Nach der international scharf verurteilten Festnahme des Regierungskritikers Roman Protassewitsch steigt der Druck auf Belarus: Die EU-Staats- und Regierungschefs vereinbarten bei ihrem Gipfel am Montagabend die Sperrung des Luftraums für Flugzeuge aus Belarus sowie ein Landeverbot auf EU-Flughäfen. Ein angebliches Geständnis von Protassewitsch, das vom belarussischen Staatsfernsehen veröffentlicht wurde, löste Sorgen um den Gesundheitszustands des Journalisten aus.
Durch die am Montagabend vereinbarten EU-Sanktionen soll das autoritär regierte Belarus vom europäischen Luftverkehr abgeschnitten werden. Zahlreiche Fluggesellschaften, darunter die Lufthansa, Air France, KLM, SAS und AirBaltic, wollen den belarussischen Luftraum nun bis auf Weiteres meiden. Die Ukraine entschied, den Flugverkehr mit dem Nachbarland einzustellen.

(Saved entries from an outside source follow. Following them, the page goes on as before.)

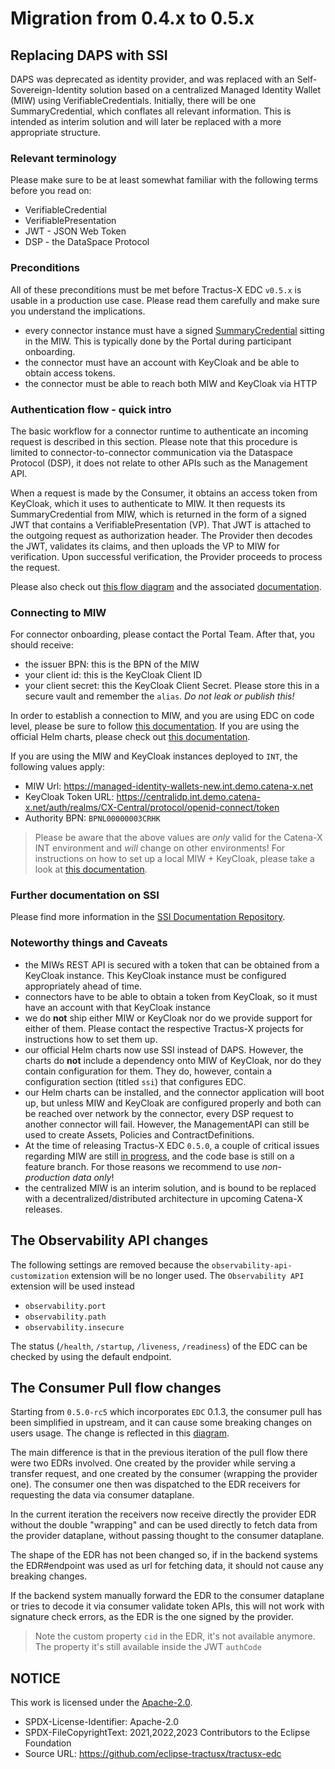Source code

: # Migration from 0.4.x to 0.5.x

## Replacing DAPS with SSI

DAPS was deprecated as identity provider, and was replaced with an Self-Sovereign-Identity solution based on a
centralized Managed Identity Wallet (MIW) using VerifiableCredentials. Initially, there will be one SummaryCredential,
which conflates all relevant information. This is intended as interim solution and will later be replaced with a more
appropriate structure.

### Relevant terminology

Please make sure to be at least somewhat familiar with the following terms before you read on:

- VerifiableCredential
- VerifiablePresentation
- JWT - JSON Web Token
- DSP - the DataSpace Protocol

### Preconditions

All of these preconditions must be met before Tractus-X EDC `v0.5.x` is usable in a production use case. Please read
them carefully and make sure you understand the implications.

- every connector instance must have a
  signed [SummaryCredential](https://github.com/eclipse-tractusx/ssi-docu/tree/main/docs/credentials/summary) sitting in
  the MIW. This is typically done by the Portal during participant onboarding.
- the connector must have an account with KeyCloak and be able to obtain access tokens.
- the connector must be able to reach both MIW and KeyCloak via HTTP

### Authentication flow - quick intro

The basic workflow for a connector runtime to authenticate an incoming request is described in this section. Please note
that this procedure is limited to connector-to-connector communication via the Dataspace Protocol (DSP), it does not
relate to other APIs such as the Management API.

When a request is made by the Consumer, it obtains an access token from KeyCloak, which it uses to authenticate to MIW.
It then requests its SummaryCredential from MIW, which is returned in the form of a signed JWT that contains a
VerifiablePresentation (VP). That JWT is attached to the outgoing request as authorization header.
The Provider then decodes the JWT, validates its claims, and then uploads the VP to MIW for verification. Upon
successful verification, the Provider proceeds to process the request.

Please also check
out [this flow diagram](https://github.com/eclipse-tractusx/ssi-docu/blob/main/docs/architecture/cx-3-2/flow.svg) and
the associated [documentation](https://github.com/eclipse-tractusx/ssi-docu/tree/main/docs/architecture/cx-3-2).

### Connecting to MIW

For connector onboarding, please contact the Portal Team. After that, you should receive:

- the issuer BPN: this is the BPN of the MIW
- your client id: this is the KeyCloak Client ID
- your client secret: this the KeyCloak Client Secret. Please store this in a secure vault and remember the `alias`.
  *Do not leak or publish this!*

In order to establish a connection to MIW, and you are using EDC on code level, please be sure to
follow [this documentation](https://github.com/eclipse-tractusx/tractusx-edc/tree/main/edc-extensions/ssi/ssi-miw-credential-client).
If you are using the official Helm charts, please check
out [this documentation](https://github.com/eclipse-tractusx/tractusx-edc/blob/main/charts/tractusx-connector/README.md).

If you are using the MIW and KeyCloak instances deployed to `INT`, the following values apply:

- MIW Url: <https://managed-identity-wallets-new.int.demo.catena-x.net>
- KeyCloak Token URL: <https://centralidp.int.demo.catena-x.net/auth/realms/CX-Central/protocol/openid-connect/token>
- Authority BPN: `BPNL00000003CRHK`

> Please be aware that the above values are *only* valid for the Catena-X INT environment and *will* change on other
> environments! For instructions on how to set up a local MIW + KeyCloak, please take a look
> at [this documentation](https://github.com/eclipse-tractusx/managed-identity-wallet/blob/features/java-did-web/README.md).

### Further documentation on SSI

Please find more information in
the [SSI Documentation Repository](https://github.com/eclipse-tractusx/ssi-docu/tree/main/docs/architecture/cx-3-2).

### Noteworthy things and Caveats

- the MIWs REST API is secured with a token that can be obtained from a KeyCloak instance. This KeyCloak instance must
  be configured appropriately ahead of time.
- connectors have to be able to obtain a token from KeyCloak, so it must have an account with that KeyCloak instance
- we do **not** ship either MIW or KeyCloak nor do we provide support for either of them. Please contact the respective
  Tractus-X projects for instructions how to set them up.
- our official Helm charts now use SSI instead of DAPS. However, the charts do **not** include a dependency onto MIW of
  KeyCloak, nor do they contain configuration for them. They do, however, contain a configuration section (titled `ssi`)
  that configures EDC.
- our Helm charts can be installed, and the connector application will boot up, but unless MIW and KeyCloak are
  configured properly and both can be reached over network by the connector, every DSP request to another connector will
  fail. However, the ManagementAPI can still be used to create Assets, Policies and ContractDefinitions.
- At the time of releasing Tractus-X EDC `0.5.0`, a couple of critical issues regarding MIW are
  still [in progress](https://jira.catena-x.net/projects/CGD/issues/CGD-291), and the code base is still on a feature
  branch. For those reasons we recommend to use *non-production data only*!
- the centralized MIW is an interim solution, and is bound to be replaced with a decentralized/distributed architecture
  in upcoming Catena-X releases.

## The Observability API changes

The following settings are removed because the `observability-api-customization` extension will be no longer used.
The `Observability API` extension will be used instead

- `observability.port`
- `observability.path`
- `observability.insecure`

The status (`/health`, `/startup`, `/liveness`, `/readiness`) of the EDC can be checked by using the default endpoint.

## The Consumer Pull flow changes

Starting from `0.5.0-rc5` which incorporates `EDC` 0.1.3, the consumer pull has been simplified in upstream, and it
can cause some breaking changes on users usage. The change is reflected in
this [diagram](https://github.com/eclipse-edc/Connector/blob/v0.1.3/docs/developer/architecture/data-transfer/diagrams/transfer-data-plane-consumer-pull.png).

The main difference is that in the previous iteration of the pull flow there were two EDRs involved. One created by the
provider while serving
a transfer request, and one created by the consumer (wrapping the provider one). The consumer one then was dispatched to
the EDR receivers for requesting
the data via consumer dataplane.

In the current iteration the receivers now receive directly the provider EDR without the double "wrapping" and can be
used directly to fetch data
from the provider dataplane, without passing thought to the consumer dataplane.

The shape of the EDR has not been changed so, if in the backend systems the EDR#endpoint was used as url for fetching
data, it should not cause any
breaking changes.

If the backend system manually forward the EDR to the consumer dataplane or tries to decode it via consumer validate
token APIs,
this will not work with signature check errors, as the EDR is the one signed by the provider.

> Note the custom property `cid` in the EDR, it's not available anymore. The property it's still available inside the
> JWT `authCode`

## NOTICE

This work is licensed under the [Apache-2.0](https://www.apache.org/licenses/LICENSE-2.0).

- SPDX-License-Identifier: Apache-2.0
- SPDX-FileCopyrightText: 2021,2022,2023 Contributors to the Eclipse Foundation
- Source URL: <https://github.com/eclipse-tractusx/tractusx-edc>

Die Staats- und Regierungschefs der EU hätten „zusätzliche Sanktionen gegen Einzelpersonen beschlossen, die an dieser Entführung beteiligt waren“, sagte Kommissionspräsidentin Ursula von der Leyen. Auch Unternehmen, „die dieses Regime finanzieren“, sollten sanktioniert werden können.
Belarus hatte am Sonntag eine Ryanair-Maschine auf dem Weg von Athen nach Vilnius unter dem Vorwand einer Bombendrohung und mit einem Kampfjet zur Zwischenlandung in Minsk gezwungen. Dort wurden der in Polen und Litauen im Exil lebende Oppositionelle Protassewitsch und seine aus Russland stammende Freundin Sofia Sapega festgenommen.

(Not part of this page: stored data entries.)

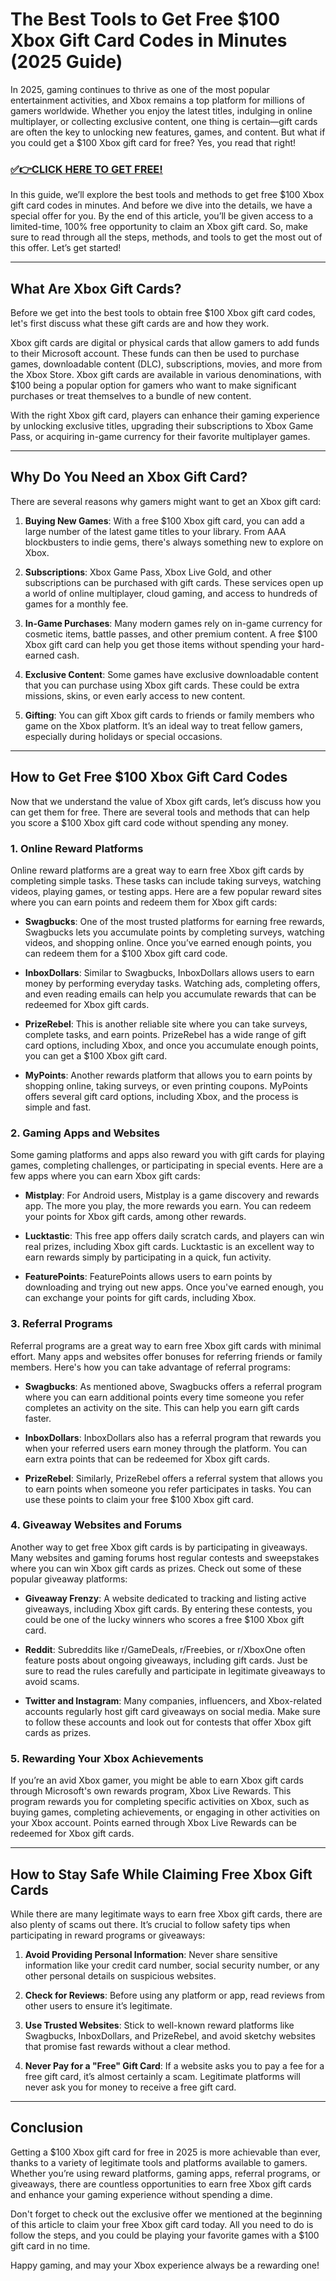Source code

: # The Best Tools to Get Free $100 Xbox Gift Card Codes in Minutes (2025 Guide)

In 2025, gaming continues to thrive as one of the most popular entertainment activities, and Xbox remains a top platform for millions of gamers worldwide. Whether you enjoy the latest titles, indulging in online multiplayer, or collecting exclusive content, one thing is certain—gift cards are often the key to unlocking new features, games, and content. But what if you could get a $100 Xbox gift card for free? Yes, you read that right!

### [✅👉CLICK HERE TO GET FREE!](https://freerewards.xyz/amazon/go/)

In this guide, we’ll explore the best tools and methods to get free $100 Xbox gift card codes in minutes. And before we dive into the details, we have a special offer for you. By the end of this article, you’ll be given access to a limited-time, 100% free opportunity to claim an Xbox gift card. So, make sure to read through all the steps, methods, and tools to get the most out of this offer. Let’s get started!

---

## What Are Xbox Gift Cards?

Before we get into the best tools to obtain free $100 Xbox gift card codes, let's first discuss what these gift cards are and how they work.

Xbox gift cards are digital or physical cards that allow gamers to add funds to their Microsoft account. These funds can then be used to purchase games, downloadable content (DLC), subscriptions, movies, and more from the Xbox Store. Xbox gift cards are available in various denominations, with $100 being a popular option for gamers who want to make significant purchases or treat themselves to a bundle of new content.

With the right Xbox gift card, players can enhance their gaming experience by unlocking exclusive titles, upgrading their subscriptions to Xbox Game Pass, or acquiring in-game currency for their favorite multiplayer games.

---

## Why Do You Need an Xbox Gift Card?

There are several reasons why gamers might want to get an Xbox gift card:

1. **Buying New Games**: With a free $100 Xbox gift card, you can add a large number of the latest game titles to your library. From AAA blockbusters to indie gems, there's always something new to explore on Xbox.
   
2. **Subscriptions**: Xbox Game Pass, Xbox Live Gold, and other subscriptions can be purchased with gift cards. These services open up a world of online multiplayer, cloud gaming, and access to hundreds of games for a monthly fee.

3. **In-Game Purchases**: Many modern games rely on in-game currency for cosmetic items, battle passes, and other premium content. A free $100 Xbox gift card can help you get those items without spending your hard-earned cash.

4. **Exclusive Content**: Some games have exclusive downloadable content that you can purchase using Xbox gift cards. These could be extra missions, skins, or even early access to new content.

5. **Gifting**: You can gift Xbox gift cards to friends or family members who game on the Xbox platform. It’s an ideal way to treat fellow gamers, especially during holidays or special occasions.

---

## How to Get Free $100 Xbox Gift Card Codes

Now that we understand the value of Xbox gift cards, let’s discuss how you can get them for free. There are several tools and methods that can help you score a $100 Xbox gift card code without spending any money.

### 1. **Online Reward Platforms**

Online reward platforms are a great way to earn free Xbox gift cards by completing simple tasks. These tasks can include taking surveys, watching videos, playing games, or testing apps. Here are a few popular reward sites where you can earn points and redeem them for Xbox gift cards:

- **Swagbucks**: One of the most trusted platforms for earning free rewards, Swagbucks lets you accumulate points by completing surveys, watching videos, and shopping online. Once you’ve earned enough points, you can redeem them for a $100 Xbox gift card code.
  
- **InboxDollars**: Similar to Swagbucks, InboxDollars allows users to earn money by performing everyday tasks. Watching ads, completing offers, and even reading emails can help you accumulate rewards that can be redeemed for Xbox gift cards.

- **PrizeRebel**: This is another reliable site where you can take surveys, complete tasks, and earn points. PrizeRebel has a wide range of gift card options, including Xbox, and once you accumulate enough points, you can get a $100 Xbox gift card.

- **MyPoints**: Another rewards platform that allows you to earn points by shopping online, taking surveys, or even printing coupons. MyPoints offers several gift card options, including Xbox, and the process is simple and fast.

### 2. **Gaming Apps and Websites**

Some gaming platforms and apps also reward you with gift cards for playing games, completing challenges, or participating in special events. Here are a few apps where you can earn Xbox gift cards:

- **Mistplay**: For Android users, Mistplay is a game discovery and rewards app. The more you play, the more rewards you earn. You can redeem your points for Xbox gift cards, among other rewards.

- **Lucktastic**: This free app offers daily scratch cards, and players can win real prizes, including Xbox gift cards. Lucktastic is an excellent way to earn rewards simply by participating in a quick, fun activity.

- **FeaturePoints**: FeaturePoints allows users to earn points by downloading and trying out new apps. Once you've earned enough, you can exchange your points for gift cards, including Xbox.

### 3. **Referral Programs**

Referral programs are a great way to earn free Xbox gift cards with minimal effort. Many apps and websites offer bonuses for referring friends or family members. Here's how you can take advantage of referral programs:

- **Swagbucks**: As mentioned above, Swagbucks offers a referral program where you can earn additional points every time someone you refer completes an activity on the site. This can help you earn gift cards faster.

- **InboxDollars**: InboxDollars also has a referral program that rewards you when your referred users earn money through the platform. You can earn extra points that can be redeemed for Xbox gift cards.

- **PrizeRebel**: Similarly, PrizeRebel offers a referral system that allows you to earn points when someone you refer participates in tasks. You can use these points to claim your free $100 Xbox gift card.

### 4. **Giveaway Websites and Forums**

Another way to get free Xbox gift cards is by participating in giveaways. Many websites and gaming forums host regular contests and sweepstakes where you can win Xbox gift cards as prizes. Check out some of these popular giveaway platforms:

- **Giveaway Frenzy**: A website dedicated to tracking and listing active giveaways, including Xbox gift cards. By entering these contests, you could be one of the lucky winners who scores a free $100 Xbox gift card.

- **Reddit**: Subreddits like r/GameDeals, r/Freebies, or r/XboxOne often feature posts about ongoing giveaways, including gift cards. Just be sure to read the rules carefully and participate in legitimate giveaways to avoid scams.

- **Twitter and Instagram**: Many companies, influencers, and Xbox-related accounts regularly host gift card giveaways on social media. Make sure to follow these accounts and look out for contests that offer Xbox gift cards as prizes.

### 5. **Rewarding Your Xbox Achievements**

If you’re an avid Xbox gamer, you might be able to earn Xbox gift cards through Microsoft's own rewards program, Xbox Live Rewards. This program rewards you for completing specific activities on Xbox, such as buying games, completing achievements, or engaging in other activities on your Xbox account. Points earned through Xbox Live Rewards can be redeemed for Xbox gift cards.

---

## How to Stay Safe While Claiming Free Xbox Gift Cards

While there are many legitimate ways to earn free Xbox gift cards, there are also plenty of scams out there. It’s crucial to follow safety tips when participating in reward programs or giveaways:

1. **Avoid Providing Personal Information**: Never share sensitive information like your credit card number, social security number, or any other personal details on suspicious websites.
  
2. **Check for Reviews**: Before using any platform or app, read reviews from other users to ensure it’s legitimate.

3. **Use Trusted Websites**: Stick to well-known reward platforms like Swagbucks, InboxDollars, and PrizeRebel, and avoid sketchy websites that promise fast rewards without a clear method.

4. **Never Pay for a "Free" Gift Card**: If a website asks you to pay a fee for a free gift card, it’s almost certainly a scam. Legitimate platforms will never ask you for money to receive a free gift card.

---

## Conclusion

Getting a $100 Xbox gift card for free in 2025 is more achievable than ever, thanks to a variety of legitimate tools and platforms available to gamers. Whether you’re using reward platforms, gaming apps, referral programs, or giveaways, there are countless opportunities to earn free Xbox gift cards and enhance your gaming experience without spending a dime.

Don't forget to check out the exclusive offer we mentioned at the beginning of this article to claim your free Xbox gift card today. All you need to do is follow the steps, and you could be playing your favorite games with a $100 gift card in no time.

Happy gaming, and may your Xbox experience always be a rewarding one!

Bundeskanzlerin Angela Merkel (CDU) nannte die Erklärung für die erzwungene Landung „vollkommen unglaubwürdig“. Der EU-Gipfel verlangte die „sofortige Freilassung“ von Protassewitsch und Sapega.
Die UNO schloss sich dieser Forderung am Dienstag an. Der Sprecher des UN-Menschenrechtskommissariats, Rupert Colville, äußerte Sorge um die Sicherheit des Journalisten.
Das vom Staatsfernsehen verbreitete Video Protassewitschs sei angesichts der blauen Flecken im Gesicht „nicht beruhigend“ gewesen, sagte er. Es sei davon auszugehen, dass er „nicht freiwillig“ vor der Kamera gewesen und dass sein angebliches Geständnis „erzwungen“ gewesen sei.
Der 26-Jährige hatte in dem Video gesagt: „Ich werde weiter mit den Ermittlern zusammenarbeiten und gestehe, Massenproteste in der Stadt Minsk organisiert zu haben.“ Sein Vater Dmitri Protassewitsch sagte der Nachrichtenagentur AFP, im Gesicht seines Sohnes seien „Spuren eines Schlags“ zu sehen. Womöglich fehlten ihm auch Zähne. Sein Sohn sei eindeutig dazu gezwungen worden, eine vorgefertigte Erklärung vorzulesen.
Die belarussische Oppositionsführerin Swetlana Tichanowskaja sagte, Protassewitsch sei „Opfer von Folter“. Sie rief die USA und die restlichen G7-Staaten auf, ebenfalls den Druck auf Präsident Alexander Lukaschenko zu erhöhen.
Sie appellierte an Washington, „das Regime zu isolieren und es durch Sanktionen unter Druck zu setzen“. Zugleich forderte sie, der belarussischen Opposition die Teilnahme am G7-Gipfel im Juni im britischen Carbis Bay zu ermöglichen. Frankreichs Präsident Emmanuel Macron zeigte sich offen dafür.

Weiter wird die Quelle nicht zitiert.